«Quando ero in barca tutti i miei sogni stavano morendo. Ma ora che sono qui mi sento al sicuro, posso di nuovo sognare. Voglio costruirmi una nuova vita». Sami guarda negli occhi i suoi compagni di viaggio e insieme esclamano «Inshallah» (Se Dio vuole). E ridono.

Il pericolo per la propria vita che hanno rischiato viaggiando in mare a bordo di una barca di legno sovraffollata si è concluso. L’attesa che appesantiva l’aria sulla nave di Emergency dalla partenza del 2 aprile si è alleggerita. La Life Support procede così, sul mare piatto, verso Ravenna – la destinazione assegnata dalle autorità italiane come Pos (place of safety) – e le persone familiarizzano tra di loro e con l’equipaggio di soccorso.
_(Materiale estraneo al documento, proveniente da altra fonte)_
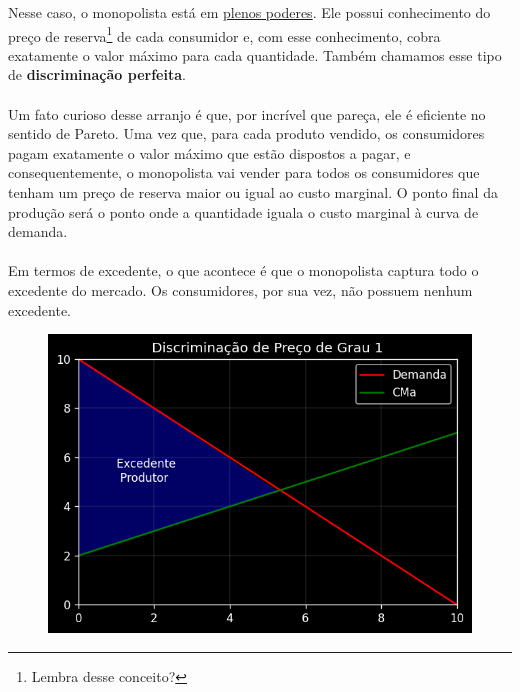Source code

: \documentclass[a4paper,11pt,oneside]{book}
\theoremstyle{definition}
\theoremstyle{break}
\begin{document}
Nesse caso, o monopolista está em \href{https://www.encurtador.com.br/eqCN1}{plenos poderes}. Ele possui conhecimento do preço de reserva\footnote{Lembra desse conceito?} de cada consumidor e, com esse conhecimento, cobra exatamente o valor máximo para cada quantidade. Também chamamos esse tipo de \textbf{discriminação perfeita}.
\\~\\
Um fato curioso desse arranjo é que, por incrível que pareça, ele é eficiente no sentido de Pareto. Uma vez que, para cada produto vendido, os consumidores pagam exatamente o valor máximo que estão dispostos a pagar, e consequentemente, o monopolista vai vender para todos os consumidores que tenham um preço de reserva maior ou igual ao custo marginal. O ponto final da produção será o ponto onde a quantidade iguala o custo marginal à curva de demanda.
\\~\\
Em termos de excedente, o que acontece é que o monopolista captura todo o excedente do mercado. Os consumidores, por sua vez, não possuem nenhum excedente.

\begin{figure}[H]
\centering
\includegraphics[scale=0.6]{cap26_2-discriminacao_grau1.png}
\end{figure}
\end{document}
IL COMANDANTE Domenico Pugliese dà l’annuncio del prossimo sbarco e aggiunge: «Qui non ci importa da dove venite e chi siete, potete contare di stare al sicuro». Scroscio di gioia e applausi. Un gesto liberatorio per chi da anni aspetta il momento in cui non doversi preoccupare (almeno per un po’) di sopravvivere.

«Dal mio paese è facile ottenere il visto per la Libia, volevo andare lì a lavorare – spiega Sami, originario del Bangladesh – ma non avevo idea di tutte le torture a cui sarei stato sottoposto». La partenza di Sami è costata alla sua famiglia tutti i risparmi che aveva, anche la casa. «I libici li chiamavano e li minacciavano di uccidermi se non avessero pagato. Dopo anni trascorsi così, ora non hanno più niente e vivono per strada». Ma in lontananza un gruppo di persone canta, Sami si volta a guardarli e torna a sorridere: «Cantano perché sono felici di essere liberi».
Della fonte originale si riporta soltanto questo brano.